(Collection entries)
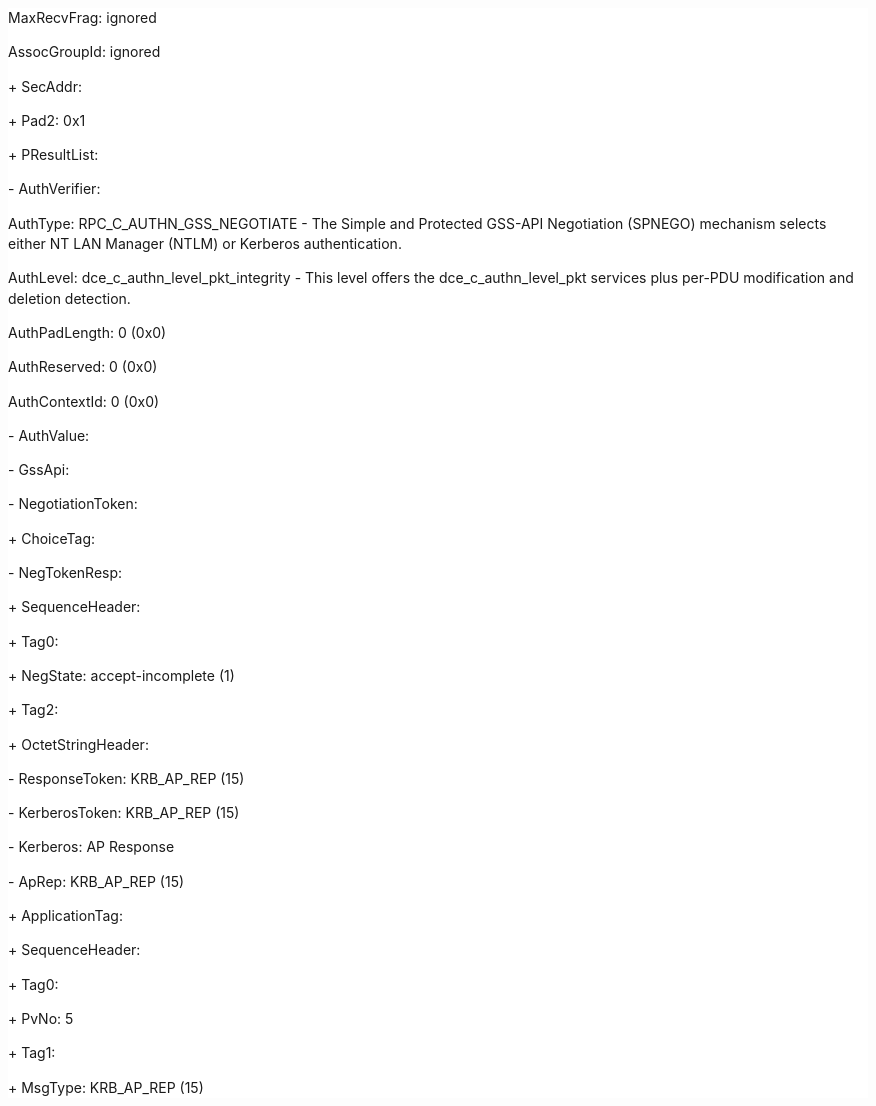MaxRecvFrag: ignored

AssocGroupId: ignored

\+ SecAddr:

\+ Pad2: 0x1

\+ PResultList:

\- AuthVerifier:

AuthType: RPC\_C\_AUTHN\_GSS\_NEGOTIATE - The Simple and Protected
GSS-API Negotiation (SPNEGO) mechanism selects either NT LAN Manager
(NTLM) or Kerberos authentication.

AuthLevel: dce\_c\_authn\_level\_pkt\_integrity - This level offers the
dce\_c\_authn\_level\_pkt services plus per-PDU modification and
deletion detection.

AuthPadLength: 0 (0x0)

AuthReserved: 0 (0x0)

AuthContextId: 0 (0x0)

\- AuthValue:

\- GssApi:

\- NegotiationToken:

\+ ChoiceTag:

\- NegTokenResp:

\+ SequenceHeader:

\+ Tag0:

\+ NegState: accept-incomplete (1)

\+ Tag2:

\+ OctetStringHeader:

\- ResponseToken: KRB\_AP\_REP (15)

\- KerberosToken: KRB\_AP\_REP (15)

\- Kerberos: AP Response

\- ApRep: KRB\_AP\_REP (15)

\+ ApplicationTag:

\+ SequenceHeader:

\+ Tag0:

\+ PvNo: 5

\+ Tag1:

\+ MsgType: KRB\_AP\_REP (15)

Action item » Give again, exactly, the lines starting at the first entry above and ending at the line with "(NTLM) or Kerberos authentication."; please leave pictures out.

Result of the task »
MaxRecvFrag: ignored

AssocGroupId: ignored

\+ SecAddr:

\+ Pad2: 0x1

\+ PResultList:

\- AuthVerifier:

AuthType: RPC\_C\_AUTHN\_GSS\_NEGOTIATE - The Simple and Protected
GSS-API Negotiation (SPNEGO) mechanism selects either NT LAN Manager
(NTLM) or Kerberos authentication.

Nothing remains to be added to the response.